Cahyo Widiantoro, “ Sarjana untuk Ayah Ibu”

Oleh Adi Permana

Editor -


BANDUNG, itb.ac.id – Keterbatasan ekonomi bukanlah penghalang bagi seseorang untuk belajar di perguruan tinggi negeri impiannya dan juga sebagai jembatan meraih cita-cita. Banyak upaya bisa dilakukan asal mau berusaha dan bersungguh-sungguh. Salah satunya ialah dengan mengikuti program beasiswa Bidikmisi dari pemerintah.

Program beasiswa Bidikmisi adalah program bantuan biaya pendidikan yang diberikan pemerintah melalui Direktorat Jenderal Pendidikan Tinggi (Ditjen Dikti) Kementerian Pendidikan dan Kebudayaan mulai tahun 2010 kepada mahasiswa yang memiliki potensi akademik memadai namun kurang mampu secara ekonomi. Cahyo Widiantoro adalah salah satu mahasiswa ITB penerima beasiswa Bidikmisi tersebut. 

Cahyo lulus dari Program Studi Teknik Material - FTMD dengan IPK Cumlaude, 3.72. Dia pun akan diwisuda pada Wisuda Ketiga ITB Tahun Akademik 2018/2019, Jumat, 19/7/2019, di Gedung Sabuga ITB. Pada tugas akhirnya, dia mengangkat tentang “Pengaruh Penambahan Klorheksidin dan Setil Trimetil Amonium Bromida terhadap Sifat Mekanik dan Aktivitas Antibakteri Nanokomposit Gigi Restoratif”. Selama kuliah, Cahyo dikenal aktif sebagai tutor di Asrama Sangkuriang ITB, kegiatan himpunan, dan di Unit Lingkung Seni Sunda (LSS). 

Tentang Cahyo

Cahyo merupakan anak kedua dari dua bersaudara. Kedua orang tuanya berpisah ketika ia masih duduk di bangku TK. Dibawah asuhan sang nenek, Cahyo mengaku belajar tentang disiplin dan selalu bersyukur dalam setiap keadaan. “Dulu ketika saya minta jajan, nenek selalu menyuruh saya untuk memilih antara jajan atau sekolah. Apabila uang dipakai untuk jajan, berarti tidak ada uang untuk saya bisa bersekolah. Nenek juga mendidik saya untuk hidup mandiri,” cerita Cahyo saat berbincang dengan Reporter Humas ITB, belum lama ini.

Cahyo bercerita bahwa keluarga besarnya sebagian besar tidak memiliki latar belakang pendidikan yang tinggi. Namun ada satu orang pamannya yang menginspirasi Cahyo memberanikan diri bercita-cita untuk menempuh pendidikan setinggi-tingginya.

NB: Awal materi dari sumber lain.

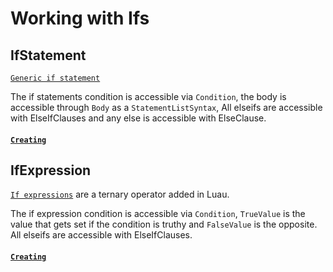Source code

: # Working with Ifs

## IfStatement
[`Generic if statement`](xref:Loretta.CodeAnalysis.Lua.Syntax.IfStatement*) 

The if statements condition is accessible via `Condition`, the body is accessible through `Body` as a `StatementListSyntax`, All elseifs are accessible with ElseIfClauses and any else is accessible with ElseClause.

#### [`Creating`](https://ggg-killer.github.io/Loretta/api/Loretta.CodeAnalysis.Lua.SyntaxFactory.html#Loretta_CodeAnalysis_Lua_SyntaxFactory_IfStatement_Loretta_CodeAnalysis_Lua_Syntax_ExpressionSyntax_) 

## IfExpression
[`If expressions`](xref:Loretta.CodeAnalysis.Lua.Syntax.IfStatement*) are a ternary operator added in Luau.

The if expression condition is accessible via `Condition`, `TrueValue` is the value that gets set if the condition is truthy and `FalseValue` is the opposite. All elseifs are accessible with ElseIfClauses.

#### [`Creating`](https://ggg-killer.github.io/Loretta/api/Loretta.CodeAnalysis.Lua.SyntaxFactory.html#Loretta_CodeAnalysis_Lua_SyntaxFactory_IfExpression_Loretta_CodeAnalysis_Lua_Syntax_ExpressionSyntax_Loretta_CodeAnalysis_Lua_Syntax_ExpressionSyntax_Loretta_CodeAnalysis_Lua_Syntax_ExpressionSyntax_) 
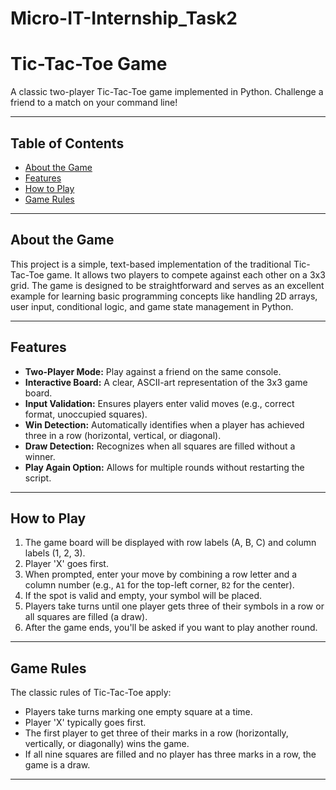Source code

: # Micro-IT-Internship_Task2
# Tic-Tac-Toe Game

A classic two-player Tic-Tac-Toe game implemented in Python. Challenge a friend to a match on your command line!

---

## Table of Contents

* [About the Game](#about-the-game)
* [Features](#features)
* [How to Play](#how-to-play)
* [Game Rules](#game-rules)

---

## About the Game

This project is a simple, text-based implementation of the traditional Tic-Tac-Toe game. It allows two players to compete against each other on a 3x3 grid. The game is designed to be straightforward and serves as an excellent example for learning basic programming concepts like handling 2D arrays, user input, conditional logic, and game state management in Python.

---

## Features

* **Two-Player Mode:** Play against a friend on the same console.
* **Interactive Board:** A clear, ASCII-art representation of the 3x3 game board.
* **Input Validation:** Ensures players enter valid moves (e.g., correct format, unoccupied squares).
* **Win Detection:** Automatically identifies when a player has achieved three in a row (horizontal, vertical, or diagonal).
* **Draw Detection:** Recognizes when all squares are filled without a winner.
* **Play Again Option:** Allows for multiple rounds without restarting the script.

---

## How to Play

1.  The game board will be displayed with row labels (A, B, C) and column labels (1, 2, 3).
2.  Player 'X' goes first.
3.  When prompted, enter your move by combining a row letter and a column number (e.g., `A1` for the top-left corner, `B2` for the center).
4.  If the spot is valid and empty, your symbol will be placed.
5.  Players take turns until one player gets three of their symbols in a row or all squares are filled (a draw).
6.  After the game ends, you'll be asked if you want to play another round.

---

## Game Rules

The classic rules of Tic-Tac-Toe apply:

* Players take turns marking one empty square at a time.
* Player 'X' typically goes first.
* The first player to get three of their marks in a row (horizontally, vertically, or diagonally) wins the game.
* If all nine squares are filled and no player has three marks in a row, the game is a draw.

---

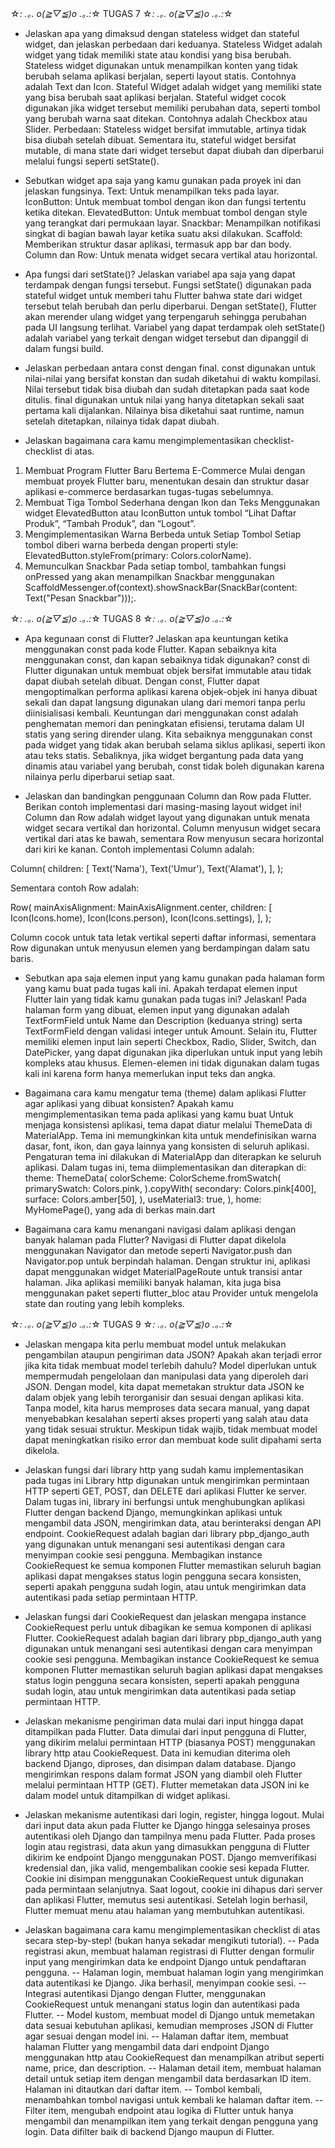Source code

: ☆*: .｡. o(≧▽≦)o .｡.:*☆ TUGAS 7 ☆*: .｡. o(≧▽≦)o .｡.:*☆

- Jelaskan apa yang dimaksud dengan stateless widget dan stateful widget, dan jelaskan perbedaan dari keduanya.
Stateless Widget adalah widget yang tidak memiliki state atau kondisi yang bisa berubah. Stateless widget digunakan untuk menampilkan konten yang tidak berubah selama aplikasi berjalan, seperti layout statis. Contohnya adalah Text dan Icon.
Stateful Widget adalah widget yang memiliki state yang bisa berubah saat aplikasi berjalan. Stateful widget cocok digunakan jika widget tersebut memiliki perubahan data, seperti tombol yang berubah warna saat ditekan. Contohnya adalah Checkbox atau Slider.
Perbedaan: Stateless widget bersifat immutable, artinya tidak bisa diubah setelah dibuat. Sementara itu, stateful widget bersifat mutable, di mana state dari widget tersebut dapat diubah dan diperbarui melalui fungsi seperti setState().

- Sebutkan widget apa saja yang kamu gunakan pada proyek ini dan jelaskan fungsinya.
Text: Untuk menampilkan teks pada layar.
IconButton: Untuk membuat tombol dengan ikon dan fungsi tertentu ketika ditekan.
ElevatedButton: Untuk membuat tombol dengan style yang terangkat dari permukaan layar.
Snackbar: Menampilkan notifikasi singkat di bagian bawah layar ketika suatu aksi dilakukan.
Scaffold: Memberikan struktur dasar aplikasi, termasuk app bar dan body.
Column dan Row: Untuk menata widget secara vertikal atau horizontal.

- Apa fungsi dari setState()? Jelaskan variabel apa saja yang dapat terdampak dengan fungsi tersebut.
Fungsi setState() digunakan pada stateful widget untuk memberi tahu Flutter bahwa state dari widget tersebut telah berubah dan perlu diperbarui. Dengan setState(), Flutter akan merender ulang widget yang terpengaruh sehingga perubahan pada UI langsung terlihat. Variabel yang dapat terdampak oleh setState() adalah variabel yang terkait dengan widget tersebut dan dipanggil di dalam fungsi build.

- Jelaskan perbedaan antara const dengan final.
const digunakan untuk nilai-nilai yang bersifat konstan dan sudah diketahui di waktu kompilasi. Nilai tersebut tidak bisa diubah dan sudah ditetapkan pada saat kode ditulis.
final digunakan untuk nilai yang hanya ditetapkan sekali saat pertama kali dijalankan. Nilainya bisa diketahui saat runtime, namun setelah ditetapkan, nilainya tidak dapat diubah.

- Jelaskan bagaimana cara kamu mengimplementasikan checklist-checklist di atas.
1. Membuat Program Flutter Baru Bertema E-Commerce
Mulai dengan membuat proyek Flutter baru, menentukan desain dan struktur dasar aplikasi e-commerce berdasarkan tugas-tugas sebelumnya.
2. Membuat Tiga Tombol Sederhana dengan Ikon dan Teks
Menggunakan widget ElevatedButton atau IconButton untuk tombol “Lihat Daftar Produk”, “Tambah Produk”, dan “Logout”.
3. Mengimplementasikan Warna Berbeda untuk Setiap Tombol
Setiap tombol diberi warna berbeda dengan properti style: ElevatedButton.styleFrom(primary: Colors.colorName).
4. Memunculkan Snackbar
Pada setiap tombol, tambahkan fungsi onPressed yang akan menampilkan Snackbar menggunakan ScaffoldMessenger.of(context).showSnackBar(SnackBar(content: Text("Pesan Snackbar")));.

☆*: .｡. o(≧▽≦)o .｡.:*☆ TUGAS 8 ☆*: .｡. o(≧▽≦)o .｡.:*☆

- Apa kegunaan const di Flutter? Jelaskan apa keuntungan ketika menggunakan const pada kode Flutter. Kapan sebaiknya kita menggunakan const, dan kapan sebaiknya tidak digunakan?
const di Flutter digunakan untuk membuat objek bersifat immutable atau tidak dapat diubah setelah dibuat. Dengan const, Flutter dapat mengoptimalkan performa aplikasi karena objek-objek ini hanya dibuat sekali dan dapat langsung digunakan ulang dari memori tanpa perlu diinisialisasi kembali. Keuntungan dari menggunakan const adalah penghematan memori dan peningkatan efisiensi, terutama dalam UI statis yang sering dirender ulang. Kita sebaiknya menggunakan const pada widget yang tidak akan berubah selama siklus aplikasi, seperti ikon atau teks statis. Sebaliknya, jika widget bergantung pada data yang dinamis atau variabel yang berubah, const tidak boleh digunakan karena nilainya perlu diperbarui setiap saat.

- Jelaskan dan bandingkan penggunaan Column dan Row pada Flutter. Berikan contoh implementasi dari masing-masing layout widget ini!
Column dan Row adalah widget layout yang digunakan untuk menata widget secara vertikal dan horizontal. Column menyusun widget secara vertikal dari atas ke bawah, sementara Row menyusun secara horizontal dari kiri ke kanan. Contoh implementasi Column adalah:

Column(
  children: [
    Text('Nama'),
    Text('Umur'),
    Text('Alamat'),
  ],
);

Sementara contoh Row adalah:

Row(
  mainAxisAlignment: MainAxisAlignment.center,
  children: [
    Icon(Icons.home),
    Icon(Icons.person),
    Icon(Icons.settings),
  ],
);

Column cocok untuk tata letak vertikal seperti daftar informasi, sementara Row digunakan untuk menyusun elemen yang berdampingan dalam satu baris.

- Sebutkan apa saja elemen input yang kamu gunakan pada halaman form yang kamu buat pada tugas kali ini. Apakah terdapat elemen input Flutter lain yang tidak kamu gunakan pada tugas ini? Jelaskan!
Pada halaman form yang dibuat, elemen input yang digunakan adalah TextFormField untuk Name dan Description (keduanya string) serta TextFormField dengan validasi integer untuk Amount. Selain itu, Flutter memiliki elemen input lain seperti Checkbox, Radio, Slider, Switch, dan DatePicker, yang dapat digunakan jika diperlukan untuk input yang lebih kompleks atau khusus. Elemen-elemen ini tidak digunakan dalam tugas kali ini karena form hanya memerlukan input teks dan angka.

- Bagaimana cara kamu mengatur tema (theme) dalam aplikasi Flutter agar aplikasi yang dibuat konsisten? Apakah kamu mengimplementasikan tema pada aplikasi yang kamu buat
Untuk menjaga konsistensi aplikasi, tema dapat diatur melalui ThemeData di MaterialApp. Tema ini memungkinkan kita untuk mendefinisikan warna dasar, font, ikon, dan gaya lainnya yang konsisten di seluruh aplikasi. Pengaturan tema ini dilakukan di MaterialApp dan diterapkan ke seluruh aplikasi. Dalam tugas ini, tema diimplementasikan dan diterapkan di:
theme: ThemeData(
         colorScheme: ColorScheme.fromSwatch(
              primarySwatch: Colors.pink,
        ).copyWith(
          secondary: Colors.pink[400],
          surface: Colors.amber[50],
        ),
        useMaterial3: true,
      ),
      home: MyHomePage(),
yang ada di berkas main.dart

- Bagaimana cara kamu menangani navigasi dalam aplikasi dengan banyak halaman pada Flutter?
Navigasi di Flutter dapat dikelola menggunakan Navigator dan metode seperti Navigator.push dan Navigator.pop untuk berpindah halaman. Dengan struktur ini, aplikasi dapat menggunakan widget MaterialPageRoute untuk transisi antar halaman. Jika aplikasi memiliki banyak halaman, kita juga bisa menggunakan paket seperti flutter_bloc atau Provider untuk mengelola state dan routing yang lebih kompleks.

☆*: .｡. o(≧▽≦)o .｡.:*☆ TUGAS 9 ☆*: .｡. o(≧▽≦)o .｡.:*☆

- Jelaskan mengapa kita perlu membuat model untuk melakukan pengambilan ataupun pengiriman data JSON? Apakah akan terjadi error jika kita tidak membuat model terlebih dahulu?
Model diperlukan untuk mempermudah pengelolaan dan manipulasi data yang diperoleh dari JSON. Dengan model, kita dapat memetakan struktur data JSON ke dalam objek yang lebih terorganisir dan sesuai dengan aplikasi kita. Tanpa model, kita harus memproses data secara manual, yang dapat menyebabkan kesalahan seperti akses properti yang salah atau data yang tidak sesuai struktur. Meskipun tidak wajib, tidak membuat model dapat meningkatkan risiko error dan membuat kode sulit dipahami serta dikelola.

- Jelaskan fungsi dari library http yang sudah kamu implementasikan pada tugas ini
Library http digunakan untuk mengirimkan permintaan HTTP seperti GET, POST, dan DELETE dari aplikasi Flutter ke server. Dalam tugas ini, library ini berfungsi untuk menghubungkan aplikasi Flutter dengan backend Django, memungkinkan aplikasi untuk mengambil data JSON, mengirimkan data, atau berinteraksi dengan API endpoint.
CookieRequest adalah bagian dari library pbp_django_auth yang digunakan untuk menangani sesi autentikasi dengan cara menyimpan cookie sesi pengguna. Membagikan instance CookieRequest ke semua komponen Flutter memastikan seluruh bagian aplikasi dapat mengakses status login pengguna secara konsisten, seperti apakah pengguna sudah login, atau untuk mengirimkan data autentikasi pada setiap permintaan HTTP.

- Jelaskan fungsi dari CookieRequest dan jelaskan mengapa instance CookieRequest perlu untuk dibagikan ke semua komponen di aplikasi Flutter.
CookieRequest adalah bagian dari library pbp_django_auth yang digunakan untuk menangani sesi autentikasi dengan cara menyimpan cookie sesi pengguna. Membagikan instance CookieRequest ke semua komponen Flutter memastikan seluruh bagian aplikasi dapat mengakses status login pengguna secara konsisten, seperti apakah pengguna sudah login, atau untuk mengirimkan data autentikasi pada setiap permintaan HTTP.

- Jelaskan mekanisme pengiriman data mulai dari input hingga dapat ditampilkan pada Flutter.
Data dimulai dari input pengguna di Flutter, yang dikirim melalui permintaan HTTP (biasanya POST) menggunakan library http atau CookieRequest. Data ini kemudian diterima oleh backend Django, diproses, dan disimpan dalam database. Django mengirimkan respons dalam format JSON yang diambil oleh Flutter melalui permintaan HTTP (GET). Flutter memetakan data JSON ini ke dalam model untuk ditampilkan di widget aplikasi.

- Jelaskan mekanisme autentikasi dari login, register, hingga logout. Mulai dari input data akun pada Flutter ke Django hingga selesainya proses autentikasi oleh Django dan tampilnya menu pada Flutter.
Pada proses login atau registrasi, data akun yang dimasukkan pengguna di Flutter dikirim ke endpoint Django menggunakan POST. Django memverifikasi kredensial dan, jika valid, mengembalikan cookie sesi kepada Flutter. Cookie ini disimpan menggunakan CookieRequest untuk digunakan pada permintaan selanjutnya. Saat logout, cookie ini dihapus dari server dan aplikasi Flutter, memutus sesi autentikasi. Setelah login berhasil, Flutter memuat menu atau halaman yang membutuhkan autentikasi.

- Jelaskan bagaimana cara kamu mengimplementasikan checklist di atas secara step-by-step! (bukan hanya sekadar mengikuti tutorial).
-- Pada registrasi akun, membuat halaman registrasi di Flutter dengan formulir input yang mengirimkan data ke endpoint Django untuk pendaftaran pengguna.
-- Halaman login, membuat halaman login yang mengirimkan data autentikasi ke Django. Jika berhasil, menyimpan cookie sesi.
-- Integrasi autentikasi Django dengan Flutter, menggunakan CookieRequest untuk menangani status login dan autentikasi pada Flutter.
-- Model kustom, membuat model di Django untuk memetakan data sesuai kebutuhan aplikasi, kemudian memproses JSON di Flutter agar sesuai dengan model ini.
-- Halaman daftar item, membuat halaman Flutter yang mengambil data dari endpoint Django menggunakan http atau CookieRequest dan menampilkan atribut seperti name, price, dan description.
-- Halaman detail item, membuat halaman detail untuk setiap item dengan mengambil data berdasarkan ID item. Halaman ini ditautkan dari daftar item.
-- Tombol kembali, menambahkan tombol navigasi untuk kembali ke halaman daftar item.
-- Filter item, mengubah endpoint atau logika di Flutter untuk hanya mengambil dan menampilkan item yang terkait dengan pengguna yang login. Data difilter baik di backend Django maupun di Flutter.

Berkuliah di Institut Teknologi Bandung menjadi target mimpi selanjutnya setelah ia lulus dari SMAN 1 Surakarta. “Ketika saya sampaikan kepada ayah keinginan saya untuk berkuliah, ayah tampak berkaca-kaca. Ayah mengaku tidak pernah terbayang akan dapat menghantarkan anaknya untuk berkuliah. Ayah hanyalah buruh yang terbiasa bekerja keras sejak kecil,”ucapnya.
 
Ayahnya pernah menjadi buruh tani, tukang becak, hingga ikut orang tanpa kepastian upah, dan kini beternak sapi pedaging secara mandiri. Ia selalu ingat pesan ayahnya untuk selalu menjaga diri dan berhati-hati dalam bertindak. Setelah mendapat restu dari orang tuanya untuk kuliah, Cahyo mulai mengurus pendaftaran masuk perguruan tinggi melalui jalur SNMPTN dan mendaftar beasiswa Bidikmisi. Ia pun sangat bersyukur ketika dinyatakan lulus seleksi menjadi mahasiswa Fakultas Teknik Mesin dan Dirgantara di ITB.

“Saya pulang ke Sragen setiap liburan semester. Setiap kembali ke Bandung, orang tua selalu membekali saya dengan satu karung beras. Saya dapat menghemat pengeluaran selama kuliah dengan menanak nasi sendiri,” kata Cahyo.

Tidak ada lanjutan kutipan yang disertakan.